Porter had passed the problem on to his crew, letting them war-game possible courses of action as they steamed to their present location. His executive officer had come with a suggestion that Porter felt was worth the attempt. There was the additional issue of a report that the ships might have the same sort of shield generator that surrounded and protected Easter Island. Porter clicked on a small button on the periscope handle, zooming in on the large tanker. He’d seen photos of the opaque shield that surrounded Easter Island — obviously, if there was one here, it was clear. If there was one, Porter thought once more to himself.
“XO, are we ready?” “Yes, sir.”
“Sending targeting information,” Porter told him as he clicked another button and the top of the scope “lased” the Jahre Viking with a quick series of laser pulses that would give the targeting computer range, speed, and direction of the massive target. Porter knew missing was out of the question but the plan called for precise shooting.
“We’ve got it,” the XO reported. “Ready when you are, sir.”
Porter did a quick scan from side to side. To remain undetected, he had turned off sonar and the surface radar on the periscope. He wondered briefly how effectively the escort ships would react — he had conducted war game missions against his own Navy many times but had never thought he would be doing it for real. He knew the escort’s antisubmarine capability and it was enough to cause a small trickle of sweat to go down his back.
“Fire at will.”
Unlike the submarines of World War II, the tubes on the Norfolk were amidships and vertical. The reason — the MK-48 torpedoes they fired weren’t line of sight, but guided either by wire or preprogrammed targeting. In this case, the XO had preprogrammed every MK-48 on board, all twenty-four.

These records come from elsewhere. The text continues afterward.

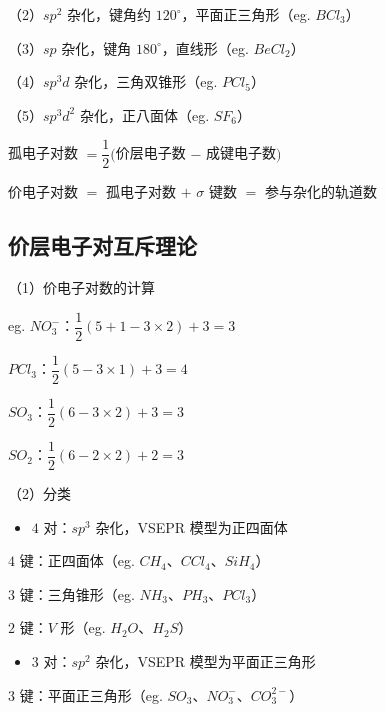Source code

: \documentclass[UTF8,zihao=-4,openany]{ctexbook}
\begin{document}
（2）$sp^2$ 杂化，键角约 $120^{\circ}$，平面正三角形（eg. $BCl_3$）\par

（3）$sp$ 杂化，键角 $180^{\circ}$，直线形（eg. $BeCl_2$）\par

（4）$sp^3d$ 杂化，三角双锥形（eg. $PCl_5$）\par

（5）$sp^3d^2$ 杂化，正八面体（eg. $SF_6$）\par

孤电子对数 $=\dfrac{1}{2}($价层电子数 $-$ 成键电子数$)$\par

价电子对数 $=$ 孤电子对数 $+$ $\sigma$ 键数 $=$ 参与杂化的轨道数\par
\subsection{价层电子对互斥理论}
（1）价电子对数的计算\par

eg. $NO_3^-$：$\dfrac{1}{2}(5+1-3\times2)+3=3$\par

$PCl_3$：$\dfrac{1}{2}(5-3\times1)+3=4$\par

$SO_3$：$\dfrac{1}{2}(6-3\times2)+3=3$\par

$SO_2$：$\dfrac{1}{2}(6-2\times2)+2=3$\par

（2）分类\par

\begin{itemize}
\item $4$ 对：$sp^3$ 杂化，VSEPR 模型为正四面体
\end{itemize}

$4$ 键：正四面体（eg. $CH_4$、$CCl_4$、$SiH_4$）\par

$3$ 键：三角锥形（eg. $NH_3$、$PH_3$、$PCl_3$）\par

$2$ 键：$V$ 形（eg. $H_2O$、$H_2S$）\par

\begin{itemize}
\item $3$ 对：$sp^2$ 杂化，VSEPR 模型为平面正三角形
\end{itemize}

$3$ 键：平面正三角形（eg. $SO_3$、$NO_3^-$、$CO_3^{2-}$）\par
\end{document}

Four torpedoes rushed out of the tubes. As soon as they were gone, crewmen rushed to reload. As the MK-48s rushed toward the Jahre Viking, they moved on two tracks, two torpedoes each. The trail torpedo was two seconds behind the lead missile. The XO’s idea had been to blow a hole in the outer hull with the first one, then follow it two seconds later with another warhead to breach the inner hull. Right at a junction between two cells, flooding both. And subsequent volleys would do the same from stem to stern.
“Tracking,” the XO reported. “Twenty seconds.”
Porter looked through the periscope. He noted that the closest escort, a destroyer, was already turning toward their location. Through his shoes, Porter felt the deckplates shudder every so slightly as the next volley of torpedoes was fired.
“W
e’re being pinged,” the sonarman reported.
“Keep firing,” Porter ordered. He could see the destroyer closing. He turned the handles, putting the Jahre Viking dead center in the crosshairs.
“Ten seconds.”
Even without headphones he could hear the oncoming destroyer’s sonar fixing their location.
“Five seconds.”
Two geysers exploded out of the ocean. “Too soon,” Porter muttered. Another two geysers as the sound of the first explosions reached the sub. As the geysers settled back, he could see the Jahre Viking unscathed, continuing on course. Porter spun about to face his bridge crew. “Helm. Hard right rudder, flank speed. Crash dive.” As the Klaxon announcing the dive sounded, he took a couple of steps toward his communications officer. “Radio Pearl. Tell them the ships do have a shield. Warn off the other subs. There’s nothing we can do.”
Checking the instruments, Porter noted that they were descending quickly while accelerating away from the fleet.
“Range to destroyer?” he asked. “One thousand meters and closing.”
“Prepare countermeasures,” Porter ordered.
The captain had known when he committed to the firing that they wouldn’t be able to get clear without the escort attacking them. In simulations his crew had managed to beat an escort 50 percent of the time. Now he was going to find out how realistic those simulations were.